**EXERCISE DETAILS**
I need the number of lines in the following entries that hold the word "Norte", and no other text.
** Opening DATA TO EXAMINE block **
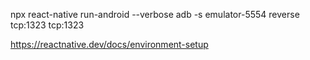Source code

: npx react-native run-android --verbose
adb -s emulator-5554 reverse tcp:1323 tcp:1323

https://reactnative.dev/docs/environment-setup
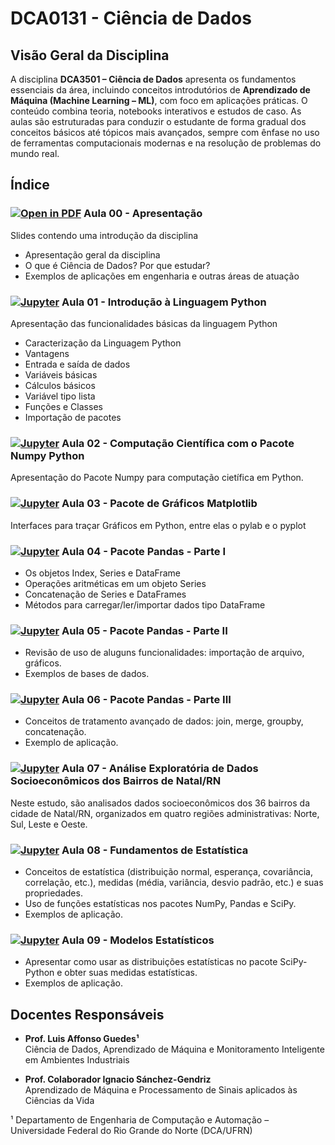 # DCA0131 - Ciência de Dados

## Visão Geral da Disciplina

A disciplina **DCA3501 – Ciência de Dados** apresenta os fundamentos essenciais da área, incluindo conceitos introdutórios de **Aprendizado de Máquina (Machine Learning – ML)**, com foco em aplicações práticas. O conteúdo combina teoria, notebooks interativos e estudos de caso. As aulas são estruturadas para conduzir o estudante de forma gradual dos conceitos básicos até tópicos mais avançados, sempre com ênfase no uso de ferramentas computacionais modernas e na resolução de problemas do mundo real.

## Índice

### [![Open in PDF](https://img.shields.io/badge/-PDF-EC1C24?style=flat-square&logo=adobeacrobatreader)](./Aulas/Aula00/aula00.pdf) Aula 00 - Apresentação

Slides contendo uma introdução da disciplina

- Apresentação geral da disciplina
- O que é Ciência de Dados? Por que estudar?
- Exemplos de aplicações em engenharia e outras áreas de atuação

### [![Jupyter](https://img.shields.io/badge/-Notebook-191A1B?style=flat-square&logo=jupyter)](./Aulas/Aula01/notebook_aula01.ipynb) Aula 01 - Introdução à Linguagem Python

Apresentação das funcionalidades básicas da linguagem Python

- Caracterização da Linguagem Python
- Vantagens
- Entrada e saída de dados
- Variáveis básicas
- Cálculos básicos
- Variável tipo lista
- Funções e Classes
- Importação de pacotes

### [![Jupyter](https://img.shields.io/badge/-Notebook-191A1B?style=flat-square&logo=jupyter)](./Aulas/Aula02/notebook_aula02.ipynb) Aula 02 - Computação Científica com o Pacote Numpy Python

Apresentação do Pacote Numpy para computação cietífica em Python.

### [![Jupyter](https://img.shields.io/badge/-Notebook-191A1B?style=flat-square&logo=jupyter)](./Aulas/Aula03/notebook_aula03.ipynb) Aula 03 - Pacote de Gráficos Matplotlib

Interfaces para traçar Gráficos em Python, entre elas o pylab e o pyplot

### [![Jupyter](https://img.shields.io/badge/-Notebook-191A1B?style=flat-square&logo=jupyter)](./Aulas/Aula04/notebook_aula04.ipynb) Aula 04 - Pacote Pandas - Parte I

- Os objetos Index, Series e DataFrame
- Operações aritméticas em um objeto Series
- Concatenação de Series e DataFrames
- Métodos para carregar/ler/importar dados tipo DataFrame

### [![Jupyter](https://img.shields.io/badge/-Notebook-191A1B?style=flat-square&logo=jupyter)](./Aulas/Aula05/notebook_aula05.ipynb) Aula 05 - Pacote Pandas - Parte II

- Revisão de uso de aluguns funcionalidades: importação de arquivo, gráficos.
- Exemplos de bases de dados.

### [![Jupyter](https://img.shields.io/badge/-Notebook-191A1B?style=flat-square&logo=jupyter)](./Aulas/Aula06/notebook_aula06.ipynb) Aula 06 - Pacote Pandas - Parte III

- Conceitos de tratamento avançado de dados: join, merge, groupby, concatenação.
- Exemplo de aplicação.

### [![Jupyter](https://img.shields.io/badge/-Notebook-191A1B?style=flat-square&logo=jupyter)](./Aulas/Aula07/notebook_aula07.ipynb) Aula 07 - Análise Exploratória de Dados Socioeconômicos dos Bairros de Natal/RN

Neste estudo, são analisados dados socioeconômicos dos 36 bairros da cidade de Natal/RN, organizados em quatro regiões administrativas: Norte, Sul, Leste e Oeste.

### [![Jupyter](https://img.shields.io/badge/-Notebook-191A1B?style=flat-square&logo=jupyter)](./Aulas/Aula08/notebook_aula08.ipynb) Aula 08 - Fundamentos de Estatística

- Conceitos de estatística (distribuição normal, esperança, covariância, correlação, etc.), medidas (média, variância, desvio padrão, etc.) e suas propriedades.
- Uso de funções estatísticas nos pacotes NumPy, Pandas e SciPy.
- Exemplos de aplicação.

### [![Jupyter](https://img.shields.io/badge/-Notebook-191A1B?style=flat-square&logo=jupyter)](./Aulas/Aula09/notebook_aula09.ipynb) Aula 09 - Modelos Estatísticos

- Apresentar como usar as distribuições estatísticas no pacote SciPy-Python e obter suas medidas estatísticas.
- Exemplos de aplicação.

## Docentes Responsáveis

- **Prof. Luis Affonso Guedes¹**  
  Ciência de Dados, Aprendizado de Máquina e Monitoramento Inteligente em Ambientes Industriais  

- **Prof. Colaborador Ignacio Sánchez-Gendriz**  
  Aprendizado de Máquina e Processamento de Sinais aplicados às Ciências da Vida  

¹ Departamento de Engenharia de Computação e Automação – Universidade Federal do Rio Grande do Norte (DCA/UFRN)
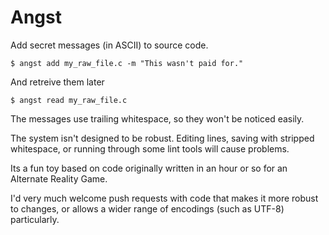 # Angst

Add secret messages (in ASCII) to source code.

    $ angst add my_raw_file.c -m "This wasn't paid for."

And retreive them later

    $ angst read my_raw_file.c

The messages use trailing whitespace, so they won't be noticed easily.

The system isn't designed to be robust. Editing lines, saving with stripped
whitespace, or running through some lint tools will cause problems.

Its a fun toy based on code originally written in an hour or so for an
Alternate Reality Game.

I'd very much welcome push requests with code that makes it more robust to
changes, or allows a wider range of encodings (such as UTF-8) particularly.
** Closing DATA TO EXAMINE block **
**RESPONSE AREA**
2